The presence of hypovolemia or electrolyte abnormalities and the possibility of right-sided cardiac valvular lesions should be taken into account when planning for induction and maintenance of anesthesia. Gentle surgical skin preparation to avoid tumor compression is advised (Box 175-1). The use of histamine-releasing drugs should probably be avoided in patients with carcinoid tumors, although these drugs have been used frequently in the past without complications. Phenylephrine and amrinone have been safely used in patients with carcinoid syndrome. However, even very low doses of β-adrenergic agonists (e.g., 5 μg of intravenously administered epinephrine) have been shown to stimulate the release of vasoactive substances, but the action of these drugs can be blunted if the patient has received an adequate dose of octreotide. In a hypotensive patient, if the cause of hypotension is secondary to carcinoid crisis, additional octreotide and fluid should be administered. β-Adrenergic agonists should be used only when the cause of hypotension is thought to be secondary to decreased systemic vascular resistance or decreased cardiac output from factors unrelated to tumor activity.

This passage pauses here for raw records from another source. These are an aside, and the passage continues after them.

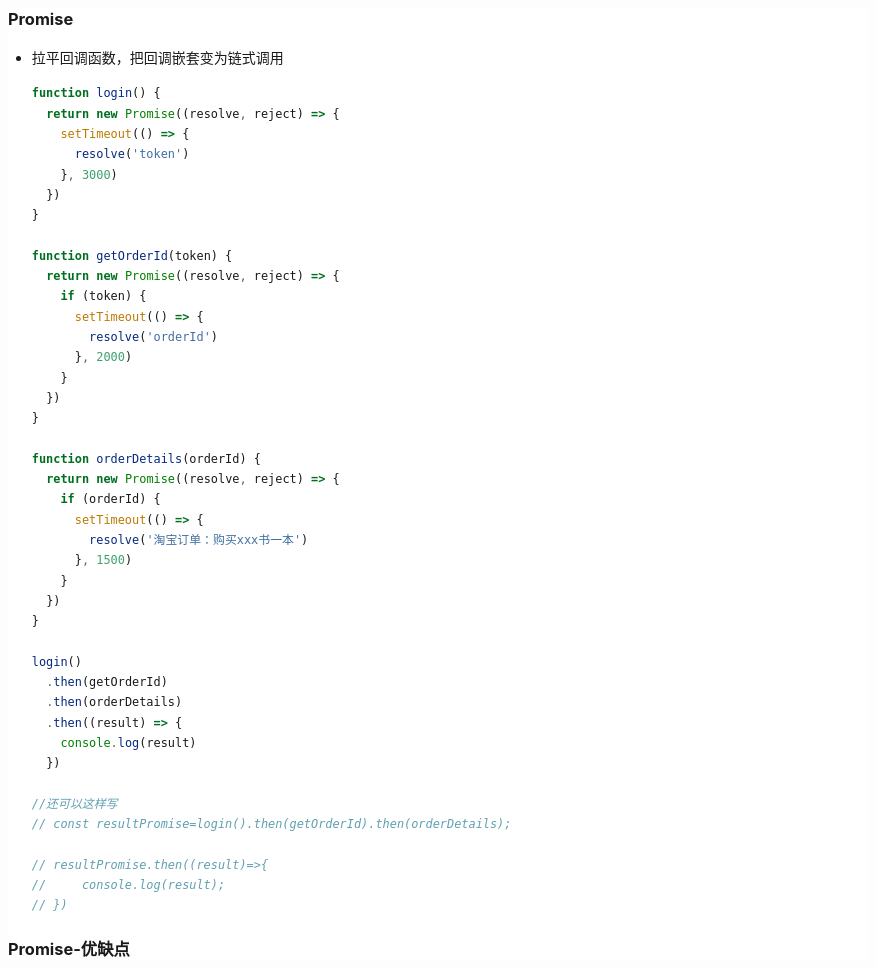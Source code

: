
 ```javascript
```

### Promise

* 拉平回调函数，把回调嵌套变为链式调用

  ```javascript
  function login() {
    return new Promise((resolve, reject) => {
      setTimeout(() => {
        resolve('token')
      }, 3000)
    })
  }
  
  function getOrderId(token) {
    return new Promise((resolve, reject) => {
      if (token) {
        setTimeout(() => {
          resolve('orderId')
        }, 2000)
      }
    })
  }
  
  function orderDetails(orderId) {
    return new Promise((resolve, reject) => {
      if (orderId) {
        setTimeout(() => {
          resolve('淘宝订单：购买xxx书一本')
        }, 1500)
      }
    })
  }
  
  login()
    .then(getOrderId)
    .then(orderDetails)
    .then((result) => {
      console.log(result)
    })
  
  //还可以这样写
  // const resultPromise=login().then(getOrderId).then(orderDetails);
  
  // resultPromise.then((result)=>{
  //     console.log(result);
  // })
  ```

### Promise-优缺点
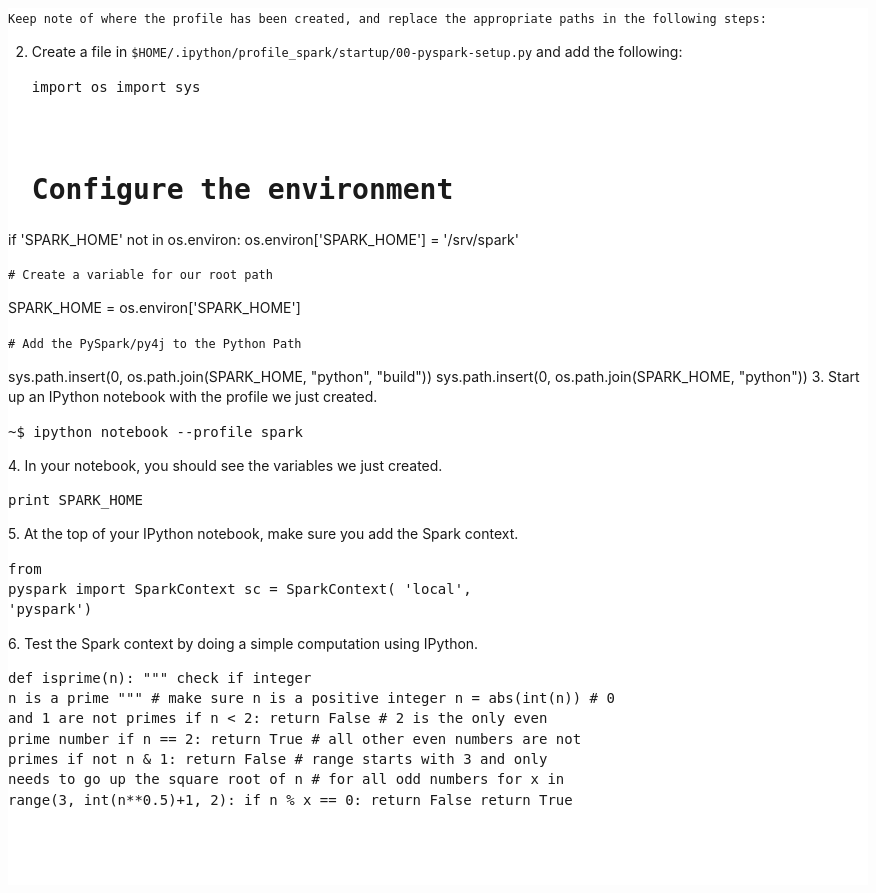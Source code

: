     Keep note of where the profile has been created, and replace the appropriate paths in the following steps:

2.  Create a file in `$HOME/.ipython/profile_spark/startup/00-pyspark-setup.py` and add the following:<div><pre>import os
import sys

    # Configure the environment
if 'SPARK_HOME' not in os.environ:
    os.environ['SPARK_HOME'] = '/srv/spark'

    # Create a variable for our root path
SPARK_HOME = os.environ['SPARK_HOME']

    # Add the PySpark/py4j to the Python Path
sys.path.insert(0, os.path.join(SPARK_HOME, "python", "build"))
sys.path.insert(0, os.path.join(SPARK_HOME, "python"))</pre></div>
3.  Start up an IPython notebook with the profile we just created.<div><pre>~$ ipython notebook --profile spark</pre></div>
4.  In your notebook, you should see the variables we just created.<div><pre>print SPARK_HOME</pre></div>
5.  At the top of your IPython notebook, make sure you add the Spark context.<div><pre>from pyspark import  SparkContext
sc = SparkContext( 'local', 'pyspark')</pre></div>
6.  Test the Spark context by doing a simple computation using IPython.<div><pre>def isprime(n):
    """
    check if integer n is a prime
    """
    # make sure n is a positive integer
    n = abs(int(n))
    # 0 and 1 are not primes
    if n &lt; 2:
        return False
    # 2 is the only even prime number
    if n == 2:
        return True
    # all other even numbers are not primes
    if not n &amp; 1:
        return False
    # range starts with 3 and only needs to go up the square root of n
    # for all odd numbers
    for x in range(3, int(n**0.5)+1, 2):
        if n % x == 0:
            return False
    return True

Octreotide should be readily available intraoperatively for immediate treatment of carcinoid symptoms and should be administered—along with volume infusion and phenylephrine, as needed—whenever carcinoid symptoms (e.g., bronchospasm, unexpected hypotension, facial flushing) occur. The usual intravenously administered intraoperative bolus dose for the treatment of the signs of carcinoid activity is 50 to 300 μg, which may need to be repeated. The total intraoperative dose of octreotide administered in noncardiac operations may reach 4000 μg, although a dose this high is uncommon. In a study of patients with carcinoid syndrome who were undergoing cardiac operations, the median intraoperative octreotide dose was 1500 μg (mean 3666 ± 6461 μg,).